Copy out each line of the data that holds the word "ANNEX".

Records from a data source:
"""

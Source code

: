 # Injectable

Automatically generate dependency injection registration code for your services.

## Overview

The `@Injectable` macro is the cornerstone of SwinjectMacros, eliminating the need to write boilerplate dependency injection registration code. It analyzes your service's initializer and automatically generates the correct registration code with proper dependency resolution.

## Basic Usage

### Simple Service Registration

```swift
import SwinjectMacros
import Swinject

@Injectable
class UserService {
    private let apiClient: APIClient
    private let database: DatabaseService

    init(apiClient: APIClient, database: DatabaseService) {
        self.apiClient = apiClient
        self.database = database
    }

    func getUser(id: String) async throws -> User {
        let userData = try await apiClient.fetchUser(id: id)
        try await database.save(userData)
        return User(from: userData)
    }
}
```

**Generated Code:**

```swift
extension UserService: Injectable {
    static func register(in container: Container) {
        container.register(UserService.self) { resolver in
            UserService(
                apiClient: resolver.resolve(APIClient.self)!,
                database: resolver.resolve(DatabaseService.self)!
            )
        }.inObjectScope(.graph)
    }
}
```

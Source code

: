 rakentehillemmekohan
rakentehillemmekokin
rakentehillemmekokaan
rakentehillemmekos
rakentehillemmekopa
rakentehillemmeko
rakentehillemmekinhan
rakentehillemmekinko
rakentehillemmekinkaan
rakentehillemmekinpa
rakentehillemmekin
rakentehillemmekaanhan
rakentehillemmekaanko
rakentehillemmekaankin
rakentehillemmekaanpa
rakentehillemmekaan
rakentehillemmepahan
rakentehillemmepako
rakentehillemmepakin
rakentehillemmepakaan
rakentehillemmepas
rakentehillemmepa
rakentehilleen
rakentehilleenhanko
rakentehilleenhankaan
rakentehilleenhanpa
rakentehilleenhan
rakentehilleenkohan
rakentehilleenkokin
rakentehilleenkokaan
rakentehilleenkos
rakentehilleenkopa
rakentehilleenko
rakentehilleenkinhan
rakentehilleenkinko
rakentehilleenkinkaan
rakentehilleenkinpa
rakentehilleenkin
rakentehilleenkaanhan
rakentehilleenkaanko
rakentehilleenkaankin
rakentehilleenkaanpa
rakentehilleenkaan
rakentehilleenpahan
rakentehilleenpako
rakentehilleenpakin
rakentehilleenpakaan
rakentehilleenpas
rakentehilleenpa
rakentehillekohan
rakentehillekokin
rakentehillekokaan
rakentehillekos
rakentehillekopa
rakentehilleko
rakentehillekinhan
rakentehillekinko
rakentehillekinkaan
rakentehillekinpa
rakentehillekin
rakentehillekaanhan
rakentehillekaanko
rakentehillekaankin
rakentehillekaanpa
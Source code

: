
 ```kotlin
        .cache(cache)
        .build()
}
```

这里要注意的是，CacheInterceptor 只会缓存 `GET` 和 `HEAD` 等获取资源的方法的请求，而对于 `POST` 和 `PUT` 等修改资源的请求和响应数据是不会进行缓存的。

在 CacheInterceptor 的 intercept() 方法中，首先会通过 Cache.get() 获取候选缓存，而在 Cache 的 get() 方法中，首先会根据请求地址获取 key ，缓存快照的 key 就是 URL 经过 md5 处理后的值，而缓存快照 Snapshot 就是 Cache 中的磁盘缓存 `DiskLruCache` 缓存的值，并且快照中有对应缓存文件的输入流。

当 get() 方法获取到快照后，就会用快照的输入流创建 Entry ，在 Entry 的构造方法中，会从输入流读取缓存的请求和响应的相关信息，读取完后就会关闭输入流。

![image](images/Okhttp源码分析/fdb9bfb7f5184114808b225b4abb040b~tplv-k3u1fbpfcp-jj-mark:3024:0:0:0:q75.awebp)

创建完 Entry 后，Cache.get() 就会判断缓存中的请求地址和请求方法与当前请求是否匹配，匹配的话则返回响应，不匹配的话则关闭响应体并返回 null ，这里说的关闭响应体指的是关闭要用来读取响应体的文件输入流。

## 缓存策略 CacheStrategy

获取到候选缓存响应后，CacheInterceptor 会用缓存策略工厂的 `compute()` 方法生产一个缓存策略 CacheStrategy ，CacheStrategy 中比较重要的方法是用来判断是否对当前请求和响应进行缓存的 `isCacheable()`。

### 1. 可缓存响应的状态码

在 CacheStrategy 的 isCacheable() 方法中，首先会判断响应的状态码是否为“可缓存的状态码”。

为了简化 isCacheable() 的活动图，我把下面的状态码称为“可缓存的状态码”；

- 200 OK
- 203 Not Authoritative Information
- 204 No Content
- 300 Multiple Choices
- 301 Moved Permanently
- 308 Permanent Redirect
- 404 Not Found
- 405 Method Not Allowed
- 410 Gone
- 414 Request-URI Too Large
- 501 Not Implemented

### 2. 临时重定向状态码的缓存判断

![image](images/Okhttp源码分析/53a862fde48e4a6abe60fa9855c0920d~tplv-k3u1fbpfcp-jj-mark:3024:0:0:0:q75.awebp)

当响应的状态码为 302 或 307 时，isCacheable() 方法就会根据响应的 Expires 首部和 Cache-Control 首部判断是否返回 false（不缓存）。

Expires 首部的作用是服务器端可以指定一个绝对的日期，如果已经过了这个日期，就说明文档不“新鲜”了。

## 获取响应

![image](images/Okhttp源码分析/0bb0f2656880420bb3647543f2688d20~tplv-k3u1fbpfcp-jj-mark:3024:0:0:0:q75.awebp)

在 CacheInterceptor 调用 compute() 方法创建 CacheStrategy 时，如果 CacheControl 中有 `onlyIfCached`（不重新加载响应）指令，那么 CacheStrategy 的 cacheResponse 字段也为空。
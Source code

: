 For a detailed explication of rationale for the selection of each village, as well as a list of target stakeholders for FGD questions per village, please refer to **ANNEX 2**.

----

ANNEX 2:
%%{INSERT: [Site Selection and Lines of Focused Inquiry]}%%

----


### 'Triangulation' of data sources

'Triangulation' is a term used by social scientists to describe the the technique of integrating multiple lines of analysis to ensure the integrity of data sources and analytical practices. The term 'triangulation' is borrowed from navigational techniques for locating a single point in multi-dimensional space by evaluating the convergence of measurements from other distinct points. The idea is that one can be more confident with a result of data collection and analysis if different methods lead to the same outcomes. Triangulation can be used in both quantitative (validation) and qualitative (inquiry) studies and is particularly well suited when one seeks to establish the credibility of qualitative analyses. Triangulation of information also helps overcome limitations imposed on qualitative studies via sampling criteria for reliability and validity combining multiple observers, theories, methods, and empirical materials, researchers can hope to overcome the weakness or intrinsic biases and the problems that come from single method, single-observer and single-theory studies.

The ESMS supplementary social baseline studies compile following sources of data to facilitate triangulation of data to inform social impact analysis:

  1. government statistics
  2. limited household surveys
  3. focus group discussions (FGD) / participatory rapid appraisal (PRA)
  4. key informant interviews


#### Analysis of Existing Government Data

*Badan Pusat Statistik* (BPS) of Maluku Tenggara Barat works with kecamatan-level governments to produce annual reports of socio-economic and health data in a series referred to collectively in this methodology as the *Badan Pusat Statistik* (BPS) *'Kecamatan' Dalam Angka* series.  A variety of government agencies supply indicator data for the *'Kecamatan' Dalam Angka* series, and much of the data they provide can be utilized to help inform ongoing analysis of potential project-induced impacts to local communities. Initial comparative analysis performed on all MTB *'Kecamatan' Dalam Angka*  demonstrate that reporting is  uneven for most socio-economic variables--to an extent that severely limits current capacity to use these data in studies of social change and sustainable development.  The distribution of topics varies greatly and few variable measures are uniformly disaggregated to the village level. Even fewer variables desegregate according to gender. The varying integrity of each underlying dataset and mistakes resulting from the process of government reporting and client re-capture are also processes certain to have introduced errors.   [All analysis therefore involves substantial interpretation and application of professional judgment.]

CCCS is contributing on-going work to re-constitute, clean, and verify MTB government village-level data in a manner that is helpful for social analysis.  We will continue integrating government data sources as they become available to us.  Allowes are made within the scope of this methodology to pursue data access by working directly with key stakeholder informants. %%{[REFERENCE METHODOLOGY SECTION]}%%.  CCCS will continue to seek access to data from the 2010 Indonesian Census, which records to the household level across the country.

"""

Answer to this exercise:
: For a detailed explication of rationale for the selection of each village, as well as a list of target stakeholders for FGD questions per village, please refer to **ANNEX 2**.
ANNEX 2:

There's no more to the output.